Chrysler Back In The Black Two Years After Bailout

Automaker is paying back government loans early. Pickups and Jeeps driving sales and profit.

Two years after it was escorted through bankruptcy reorganization by the White House and with the help of loans from U.S. and Canadian taxpayers, Chrysler has posted its first quarterly profit.

The Auburn Hills, MI automaker -- maker of Jeep, Dodge and Chrysler vehicles -- earned $116 million in the quarter, an improvement after losing $197 million in the same period last year. Revenue was up substantially by 35% to $13.1 billion, while sales of vehicles were up 18%.

Cash on hand is a key measure of an automaker's health because of the substantial capital needs of industrial companies. Chrysler said it had $9.9 billion in cash on hand as of March 31, an increase of $2.6 billion in three months, and $13.3 billion in debt.

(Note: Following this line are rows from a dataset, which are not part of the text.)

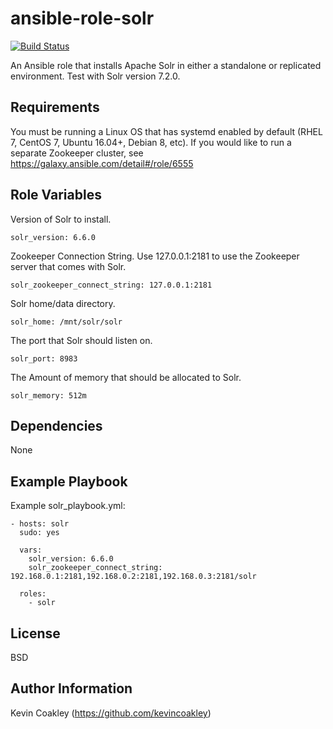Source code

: ansible-role-solr
=================

[![Build Status](https://travis-ci.org/kevincoakley/ansible-role-solr.svg?branch=master)](https://travis-ci.org/kevincoakley/ansible-role-solr)

An Ansible role that installs Apache Solr in either a standalone or replicated environment. Test with Solr version 7.2.0.

Requirements
------------

You must be running a Linux OS that has systemd enabled by default (RHEL 7, CentOS 7, Ubuntu 16.04+, Debian 8, etc). If you would like to run
a separate Zookeeper cluster, see https://galaxy.ansible.com/detail#/role/6555

Role Variables
--------------

Version of Solr to install.

	solr_version: 6.6.0

Zookeeper Connection String. Use 127.0.0.1:2181 to use the Zookeeper server that comes with Solr.

	solr_zookeeper_connect_string: 127.0.0.1:2181

Solr home/data directory.

	solr_home: /mnt/solr/solr

The port that Solr should listen on.

	solr_port: 8983

The Amount of memory that should be allocated to Solr.

	solr_memory: 512m


Dependencies
------------

None

Example Playbook
----------------

Example solr_playbook.yml:

	- hosts: solr
	  sudo: yes

	  vars:
	    solr_version: 6.6.0
	    solr_zookeeper_connect_string: 192.168.0.1:2181,192.168.0.2:2181,192.168.0.3:2181/solr

	  roles:
	    - solr


License
-------

BSD

Author Information
------------------

Kevin Coakley (https://github.com/kevincoakley)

Chrysler CEO Sergio Marchionne, who also serves as CEO of Italian automaker Fiat, which is allied with Chrysler, has announced the company will shortly refinance its $7.5 billion in outstanding loans with the U.S. and Canadian government with bank debt, paying back taxpayers who bailed out the company years ahead of schedule. Chrysler said it would repay the loans by the end of June by selling $2.5 billion in bonds and borrowing $5 billion at better terms than those dictated with the government loans.

"Chrysler Group's improved sales and financial performance in the first quarter show that our rejuvenated product lineup is gaining momentum in the marketplace and resonating with customers," Marchionne said in a statement. "These results are a testament to the hard work and dedication of our employees, suppliers and dealers, all of whom are helping Chrysler create a new corporate culture built on the quality of our products and processes, and simple, sound management principles."

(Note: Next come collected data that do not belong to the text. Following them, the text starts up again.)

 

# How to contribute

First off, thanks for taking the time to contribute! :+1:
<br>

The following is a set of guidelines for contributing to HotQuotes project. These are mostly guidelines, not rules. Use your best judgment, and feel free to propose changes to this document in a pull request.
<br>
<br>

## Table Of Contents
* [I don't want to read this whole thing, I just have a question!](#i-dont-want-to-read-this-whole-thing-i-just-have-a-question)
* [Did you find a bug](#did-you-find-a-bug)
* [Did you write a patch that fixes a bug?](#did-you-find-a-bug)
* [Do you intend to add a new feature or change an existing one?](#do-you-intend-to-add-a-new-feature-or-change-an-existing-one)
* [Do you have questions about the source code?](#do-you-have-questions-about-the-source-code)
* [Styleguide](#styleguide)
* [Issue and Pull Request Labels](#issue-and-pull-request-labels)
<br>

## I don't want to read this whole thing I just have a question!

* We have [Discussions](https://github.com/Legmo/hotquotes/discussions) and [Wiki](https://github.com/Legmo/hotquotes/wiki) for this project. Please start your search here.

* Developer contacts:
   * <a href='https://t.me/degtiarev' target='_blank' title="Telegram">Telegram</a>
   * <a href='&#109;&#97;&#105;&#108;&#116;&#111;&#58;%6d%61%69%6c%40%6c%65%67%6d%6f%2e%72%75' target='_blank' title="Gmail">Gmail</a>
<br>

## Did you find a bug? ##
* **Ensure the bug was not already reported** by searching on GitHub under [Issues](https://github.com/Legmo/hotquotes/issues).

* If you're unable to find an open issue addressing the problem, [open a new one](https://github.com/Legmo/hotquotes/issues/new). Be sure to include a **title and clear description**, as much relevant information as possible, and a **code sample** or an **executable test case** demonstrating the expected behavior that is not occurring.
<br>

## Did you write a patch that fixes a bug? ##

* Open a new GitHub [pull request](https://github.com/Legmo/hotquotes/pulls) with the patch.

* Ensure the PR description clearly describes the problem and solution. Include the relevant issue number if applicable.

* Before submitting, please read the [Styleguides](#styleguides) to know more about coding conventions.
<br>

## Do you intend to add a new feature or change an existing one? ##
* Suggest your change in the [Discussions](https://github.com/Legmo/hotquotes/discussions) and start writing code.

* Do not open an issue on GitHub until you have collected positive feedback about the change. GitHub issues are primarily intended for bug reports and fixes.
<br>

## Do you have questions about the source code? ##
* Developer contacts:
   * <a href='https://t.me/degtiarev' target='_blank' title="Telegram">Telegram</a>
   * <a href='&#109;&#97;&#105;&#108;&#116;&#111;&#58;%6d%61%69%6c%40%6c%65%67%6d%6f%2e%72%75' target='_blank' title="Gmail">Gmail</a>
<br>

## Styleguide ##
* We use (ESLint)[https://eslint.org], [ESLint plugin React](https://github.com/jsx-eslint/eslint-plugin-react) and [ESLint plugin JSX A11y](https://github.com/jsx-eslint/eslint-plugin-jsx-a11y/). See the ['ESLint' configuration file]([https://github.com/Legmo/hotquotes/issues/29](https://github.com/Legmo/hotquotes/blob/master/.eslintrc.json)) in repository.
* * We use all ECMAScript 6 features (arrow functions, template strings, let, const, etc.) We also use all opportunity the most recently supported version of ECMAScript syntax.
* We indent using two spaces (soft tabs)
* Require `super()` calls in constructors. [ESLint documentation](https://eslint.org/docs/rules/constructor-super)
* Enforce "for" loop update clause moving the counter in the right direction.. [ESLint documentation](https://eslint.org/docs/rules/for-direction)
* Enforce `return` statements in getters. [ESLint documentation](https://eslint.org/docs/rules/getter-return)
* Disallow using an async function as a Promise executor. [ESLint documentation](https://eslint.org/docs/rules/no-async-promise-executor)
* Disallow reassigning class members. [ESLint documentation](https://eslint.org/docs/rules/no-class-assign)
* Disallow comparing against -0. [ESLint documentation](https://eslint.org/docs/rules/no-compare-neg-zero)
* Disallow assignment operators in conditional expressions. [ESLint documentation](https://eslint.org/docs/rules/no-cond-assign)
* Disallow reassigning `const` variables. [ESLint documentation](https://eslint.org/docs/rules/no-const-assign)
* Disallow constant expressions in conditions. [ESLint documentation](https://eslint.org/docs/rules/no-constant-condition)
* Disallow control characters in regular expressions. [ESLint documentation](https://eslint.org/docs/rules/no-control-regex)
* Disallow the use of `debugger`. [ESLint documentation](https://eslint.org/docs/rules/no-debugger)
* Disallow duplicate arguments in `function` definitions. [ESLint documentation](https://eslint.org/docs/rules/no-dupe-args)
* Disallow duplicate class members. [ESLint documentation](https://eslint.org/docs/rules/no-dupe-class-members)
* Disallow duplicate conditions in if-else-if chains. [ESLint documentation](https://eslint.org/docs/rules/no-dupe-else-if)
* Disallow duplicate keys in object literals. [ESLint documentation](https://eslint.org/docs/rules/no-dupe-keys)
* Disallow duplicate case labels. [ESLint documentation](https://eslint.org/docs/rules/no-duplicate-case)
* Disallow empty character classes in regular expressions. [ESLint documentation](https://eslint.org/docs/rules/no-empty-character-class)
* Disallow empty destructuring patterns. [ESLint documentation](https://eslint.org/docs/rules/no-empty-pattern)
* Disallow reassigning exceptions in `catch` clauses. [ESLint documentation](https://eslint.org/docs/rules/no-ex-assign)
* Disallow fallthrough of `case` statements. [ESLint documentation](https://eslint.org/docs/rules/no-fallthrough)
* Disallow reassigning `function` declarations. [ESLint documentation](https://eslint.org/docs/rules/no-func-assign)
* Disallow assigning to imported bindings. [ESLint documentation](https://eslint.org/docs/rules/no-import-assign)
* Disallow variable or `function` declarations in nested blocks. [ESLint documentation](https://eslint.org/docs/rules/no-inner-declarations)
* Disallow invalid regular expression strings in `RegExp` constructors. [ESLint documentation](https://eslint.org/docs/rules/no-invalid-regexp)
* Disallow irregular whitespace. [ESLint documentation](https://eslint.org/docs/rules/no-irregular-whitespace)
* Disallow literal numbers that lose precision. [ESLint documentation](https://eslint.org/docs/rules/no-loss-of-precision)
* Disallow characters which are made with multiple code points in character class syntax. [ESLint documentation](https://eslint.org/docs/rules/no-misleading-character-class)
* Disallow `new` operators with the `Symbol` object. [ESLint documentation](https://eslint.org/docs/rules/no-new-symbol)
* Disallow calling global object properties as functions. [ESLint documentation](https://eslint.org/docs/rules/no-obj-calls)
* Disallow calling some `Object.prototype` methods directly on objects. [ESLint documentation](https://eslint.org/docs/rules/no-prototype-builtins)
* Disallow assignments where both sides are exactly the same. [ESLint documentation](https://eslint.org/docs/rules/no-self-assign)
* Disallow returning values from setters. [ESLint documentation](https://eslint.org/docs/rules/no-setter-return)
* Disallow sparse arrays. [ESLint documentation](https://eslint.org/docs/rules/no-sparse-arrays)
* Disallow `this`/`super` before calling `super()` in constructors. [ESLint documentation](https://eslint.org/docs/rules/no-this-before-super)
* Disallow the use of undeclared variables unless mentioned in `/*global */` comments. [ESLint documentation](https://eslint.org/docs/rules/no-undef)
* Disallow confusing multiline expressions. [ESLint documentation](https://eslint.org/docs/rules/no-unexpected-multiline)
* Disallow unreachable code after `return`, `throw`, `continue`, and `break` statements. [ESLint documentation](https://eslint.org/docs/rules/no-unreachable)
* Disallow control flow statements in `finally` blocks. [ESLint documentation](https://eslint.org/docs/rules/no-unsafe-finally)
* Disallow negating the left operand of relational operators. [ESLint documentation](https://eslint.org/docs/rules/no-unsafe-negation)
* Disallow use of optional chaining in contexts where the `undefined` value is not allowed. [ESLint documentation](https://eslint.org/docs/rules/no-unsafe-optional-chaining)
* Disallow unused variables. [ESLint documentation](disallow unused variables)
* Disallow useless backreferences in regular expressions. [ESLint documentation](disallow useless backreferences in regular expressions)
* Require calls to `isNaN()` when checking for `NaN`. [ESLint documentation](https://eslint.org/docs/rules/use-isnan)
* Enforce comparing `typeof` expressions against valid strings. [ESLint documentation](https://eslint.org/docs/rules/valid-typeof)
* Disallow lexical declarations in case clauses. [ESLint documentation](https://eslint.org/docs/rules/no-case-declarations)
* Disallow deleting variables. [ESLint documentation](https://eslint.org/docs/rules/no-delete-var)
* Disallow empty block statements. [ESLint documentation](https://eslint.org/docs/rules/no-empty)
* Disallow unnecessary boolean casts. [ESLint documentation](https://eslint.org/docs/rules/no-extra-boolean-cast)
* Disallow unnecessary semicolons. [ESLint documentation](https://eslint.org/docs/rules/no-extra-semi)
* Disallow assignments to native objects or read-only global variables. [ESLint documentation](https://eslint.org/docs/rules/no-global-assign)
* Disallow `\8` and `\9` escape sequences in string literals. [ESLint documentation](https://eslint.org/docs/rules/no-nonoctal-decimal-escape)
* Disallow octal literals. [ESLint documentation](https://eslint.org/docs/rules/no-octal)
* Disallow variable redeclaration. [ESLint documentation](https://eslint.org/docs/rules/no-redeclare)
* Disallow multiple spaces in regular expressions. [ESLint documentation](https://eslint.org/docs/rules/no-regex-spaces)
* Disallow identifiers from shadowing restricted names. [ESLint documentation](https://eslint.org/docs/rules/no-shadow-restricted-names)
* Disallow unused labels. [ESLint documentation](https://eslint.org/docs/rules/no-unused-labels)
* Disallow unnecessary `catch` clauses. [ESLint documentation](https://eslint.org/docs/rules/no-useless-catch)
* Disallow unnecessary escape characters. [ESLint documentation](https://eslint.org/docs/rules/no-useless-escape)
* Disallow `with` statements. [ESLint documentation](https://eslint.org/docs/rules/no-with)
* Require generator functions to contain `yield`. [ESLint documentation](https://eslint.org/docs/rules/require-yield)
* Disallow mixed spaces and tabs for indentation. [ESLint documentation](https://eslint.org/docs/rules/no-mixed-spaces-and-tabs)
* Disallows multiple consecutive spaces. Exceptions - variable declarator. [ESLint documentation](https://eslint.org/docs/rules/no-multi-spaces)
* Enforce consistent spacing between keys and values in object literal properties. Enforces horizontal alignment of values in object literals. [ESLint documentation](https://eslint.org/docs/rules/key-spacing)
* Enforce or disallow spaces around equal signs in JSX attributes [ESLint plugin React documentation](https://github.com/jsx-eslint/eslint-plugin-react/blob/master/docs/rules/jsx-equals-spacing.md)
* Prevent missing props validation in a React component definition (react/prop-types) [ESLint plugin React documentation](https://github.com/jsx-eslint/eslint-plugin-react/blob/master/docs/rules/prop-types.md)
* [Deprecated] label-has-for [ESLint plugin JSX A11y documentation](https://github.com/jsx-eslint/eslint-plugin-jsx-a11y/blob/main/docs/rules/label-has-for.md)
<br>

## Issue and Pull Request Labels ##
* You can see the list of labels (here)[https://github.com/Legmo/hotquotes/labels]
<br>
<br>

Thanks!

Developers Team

Chrysler has been crawling back to profitability, but was kept in the red last year by the interest payments on the loans that were critical to its survival in 2009. The company had reported operating profits in each quarter of 2010, but those interest payments, which totaled $1.23 billion for the year, resulted in losses over all. Chrysler lost $652 million last year.

Looking ahead, the company, which is expected to do an initial public offering of stock by mid 2012, said it expects to earn $200 to $500 million for all of this year, meaning it could post additional money-losing quarters this year as well as profitable ones.

G.M., which went through government-led bankruptcy at the same time as Chrysler, earned $4.7 billion in 2010, and will report first quarter earnings later this week. Chrysler, though, was in worse shape than GM, and its new-product pipeline was impacted more adversely by the ownership of private equity firm Cerberus, and then the bankruptcy.

The company's passenger cars, though much improved under Fiat, are still under-performing its rivals, while pickup trucks and SUVs still account for most of Chrysler's sales--78 percent in the first quarter, compared with about 60 percent for GM and Ford. The all-new Jeep Grand Cherokee has been especially well received.

Chrysler is gearing up for a significant 2012 and 2013, a period in which it planned to introduce several new vehicles developed from scratch by Chrysler and Fiat design and engineering staffs working together. Those new vehicles are being built from Fiat engineering platforms that are being adapted for Chrysler vehicles. The automaker in the last few months has been rolling out numerous updated and improved cars and SUVs, but those have been mostly improved carry-over vehicles from when Chrysler was owned by Cerberus Capital Management and German automaker Daimler before that.

Cerberus was stripped of ownership of Chrysler in 2009 when the company hit the financial wall, and needed government help. To protect jobs in the already hard-hit Midwest, the White House Auto Industry Task Force directed funds from the Troubled Asset Relief Program (TARP) funds. Fiat was the only automaker that stepped up with interest in running Chrysler.

The auto industry bailout kept Chrysler, as well as General Motors, from going out of business or being broken up, as well as hundreds of auto suppliers and thousands of auto dealers that would have gone out of business as a result.

By the end of the year, Fiat expects to exercise an option that will give it 51% of Chrysler. Until the government loans are formally paid back, the U.S and Canada own a combined 10.8 percent of Chrysler. Chrysler is now 30-percent owned by Fiat. Fiat will increase that by 16% after the loans are repaid. Chrysler's majority owner is currently a trust fund set up to cover the cost of health care for hourly retirees.